What you have to do —
Restate verbatim the span of lines below between the line with "Workspace A contains" and the line with "- Specify the", including those two lines, and only that span.
-=-=-
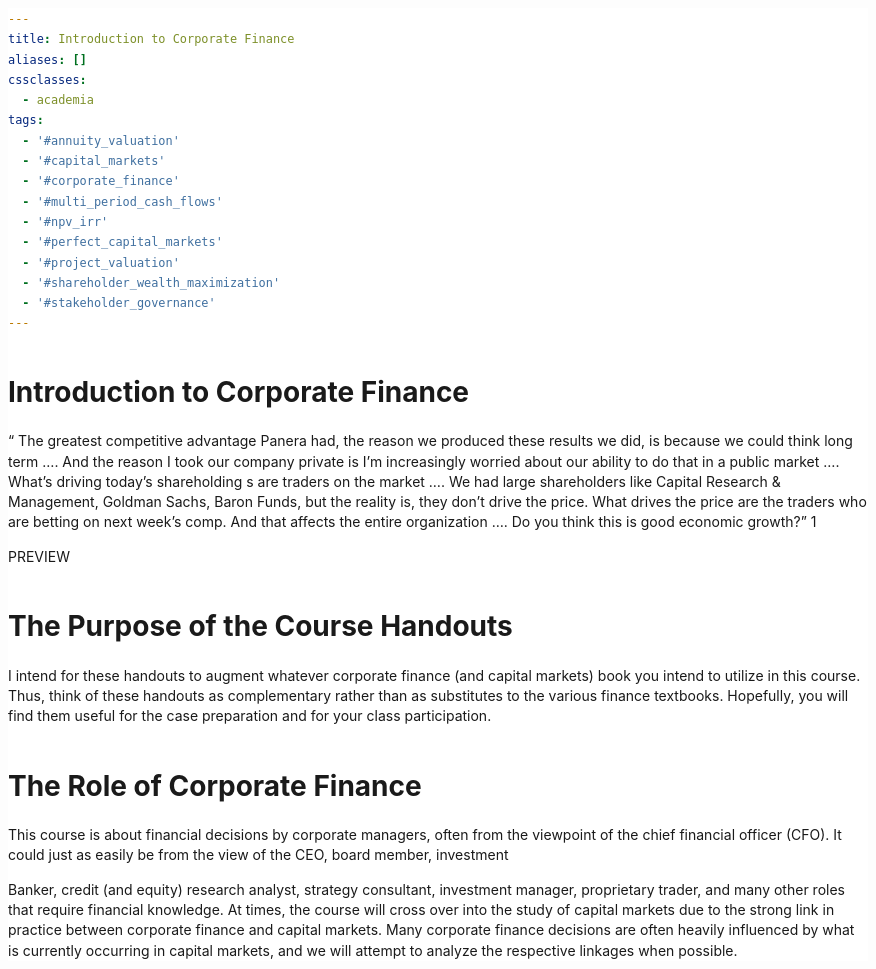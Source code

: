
 ```yaml
---
title: Introduction to Corporate Finance
aliases: []
cssclasses:
  - academia
tags:
  - '#annuity_valuation'
  - '#capital_markets'
  - '#corporate_finance'
  - '#multi_period_cash_flows'
  - '#npv_irr'
  - '#perfect_capital_markets'
  - '#project_valuation'
  - '#shareholder_wealth_maximization'
  - '#stakeholder_governance'
---
```

# Introduction to Corporate Finance

“ The greatest competitive advantage Panera had,  the reason we produced these results we did,  is because we could think long term …. And the reason I took our company private is I’m increasingly worried about our ability to do that in a public market …. What’s driving today’s shareholding s are traders on the market …. We had large shareholders like Capital Research & Management,  Goldman Sachs,  Baron Funds,  but the reality is,  they don’t drive the price. What drives the price are the traders who are betting on next week’s comp. And that affects the entire organization …. Do you think this is good economic growth?” 1

PREVIEW

# The Purpose of the Course Handouts

I intend for these handouts to augment whatever corporate finance (and capital markets) book you intend to utilize in this course. Thus,  think of these handouts as complementary rather than as substitutes to the various finance textbooks. Hopefully,  you will find them useful for the case preparation and for your class participation.

# The Role of Corporate Finance

This course is about financial decisions by corporate managers,  often from the viewpoint of the chief financial officer (CFO). It could just as easily be from the view of the CEO,  board member,  investment

Banker,  credit (and equity) research analyst,  strategy consultant,  investment manager,  proprietary trader,  and many other roles that require financial knowledge. At times,  the course will cross over into the study of capital markets due to the strong link in practice between corporate finance and capital markets. Many corporate finance decisions are often heavily influenced by what is currently occurring in capital markets,  and we will attempt to analyze the respective linkages when possible.
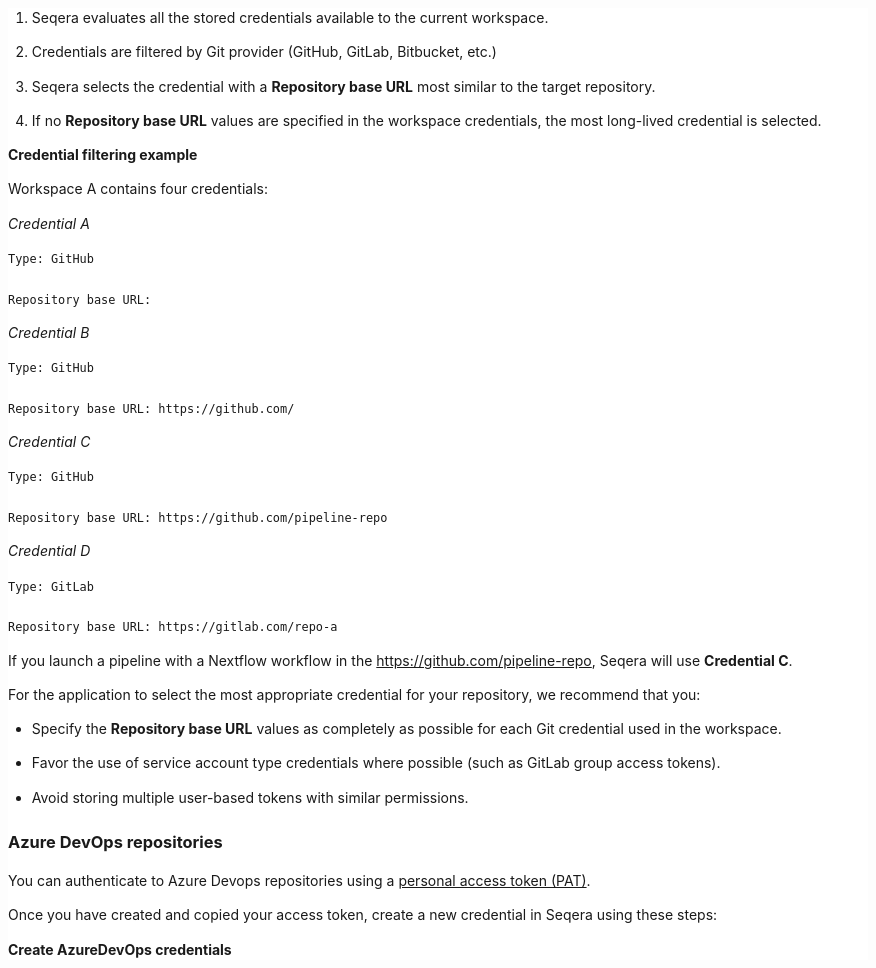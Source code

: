 1. Seqera evaluates all the stored credentials available to the current workspace.

2. Credentials are filtered by Git provider (GitHub, GitLab, Bitbucket, etc.)

3. Seqera selects the credential with a **Repository base URL** most similar to the target repository.

4. If no **Repository base URL** values are specified in the workspace credentials, the most long-lived credential is selected.

**Credential filtering example**

Workspace A contains four credentials:

_Credential A_

    Type: GitHub

    Repository base URL:

_Credential B_

    Type: GitHub

    Repository base URL: https://github.com/

_Credential C_

    Type: GitHub

    Repository base URL: https://github.com/pipeline-repo

_Credential D_

    Type: GitLab

    Repository base URL: https://gitlab.com/repo-a

If you launch a pipeline with a Nextflow workflow in the https://github.com/pipeline-repo, Seqera will use **Credential C**.

For the application to select the most appropriate credential for your repository, we recommend that you:

- Specify the **Repository base URL** values as completely as possible for each Git credential used in the workspace.

- Favor the use of service account type credentials where possible (such as GitLab group access tokens).

- Avoid storing multiple user-based tokens with similar permissions.

### Azure DevOps repositories

You can authenticate to Azure Devops repositories using a [personal access token (PAT)](https://learn.microsoft.com/en-us/azure/devops/organizations/accounts/use-personal-access-tokens-to-authenticate?view=azure-devops&tabs=Windows#about-pats).

Once you have created and copied your access token, create a new credential in Seqera using these steps:

**Create AzureDevOps credentials**
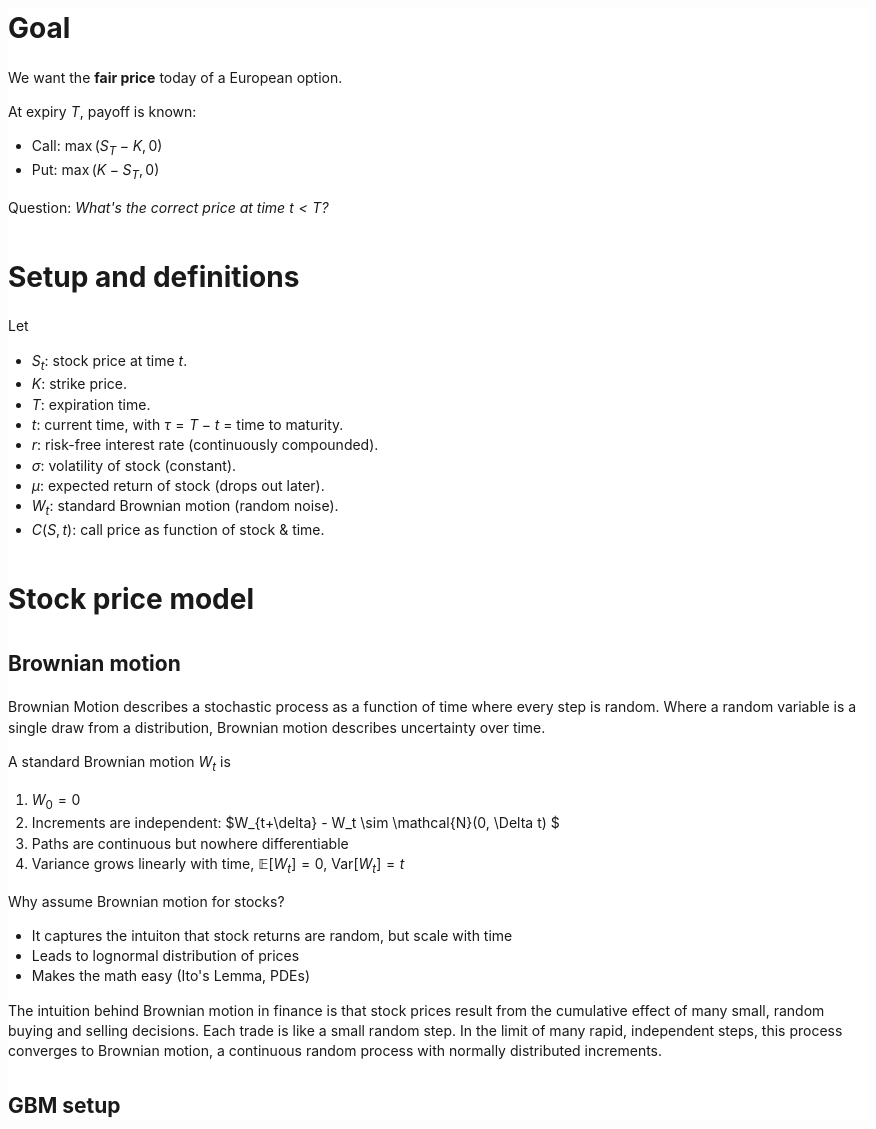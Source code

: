 
# Goal

We want the **fair price** today of a European option.

At expiry $T$, payoff is known:

- Call: $\max(S_T - K, 0)$
- Put: $\max(K - S_T, 0)$

Question: *What's the correct price at time $t<T$?*

# Setup and definitions

Let 

- $S_t$: stock price at time $t$.
- $K$: strike price.
- $T$: expiration time.
- $t$: current time, with $\tau = T-t$ = time to maturity.
- $r$: risk-free interest rate (continuously compounded).
- $\sigma$: volatility of stock (constant).
- $\mu$: expected return of stock (drops out later).
- $W_t$: standard Brownian motion (random noise).
- $C(S,t)$: call price as function of stock & time.

# Stock price model

## Brownian motion

Brownian Motion describes a stochastic process as a function of time where every step is random. Where a random variable is a single draw from a distribution, Brownian motion describes uncertainty over time.

A standard Brownian motion $W_t$ is

1. $W_0 = 0$
2. Increments are independent: $W_{t+\delta} - W_t \sim \mathcal{N}(0, \Delta t) $
3. Paths are continuous but nowhere differentiable
4. Variance grows linearly with time, $\mathbb{E}[W_t] = 0$, $\text{Var}[W_t] = t$

Why assume Brownian motion for stocks?

- It captures the intuiton that stock returns are random, but scale with time
- Leads to lognormal distribution of prices
- Makes the math easy (Ito's Lemma, PDEs)

The intuition behind Brownian motion in finance is that stock prices result from the cumulative effect of many small, random buying and selling decisions. Each trade is like a small random step. In the limit of many rapid, independent steps, this process converges to Brownian motion, a continuous random process with normally distributed increments.

## GBM setup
-=-=-
Solution to the problem —
Workspace A contains four credentials:

_Credential A_

    Type: GitHub

    Repository base URL:

_Credential B_

    Type: GitHub

    Repository base URL: https://github.com/

_Credential C_

    Type: GitHub

    Repository base URL: https://github.com/pipeline-repo

_Credential D_

    Type: GitLab

    Repository base URL: https://gitlab.com/repo-a

If you launch a pipeline with a Nextflow workflow in the https://github.com/pipeline-repo, Seqera will use **Credential C**.

For the application to select the most appropriate credential for your repository, we recommend that you:

- Specify the **Repository base URL** values as completely as possible for each Git credential used in the workspace.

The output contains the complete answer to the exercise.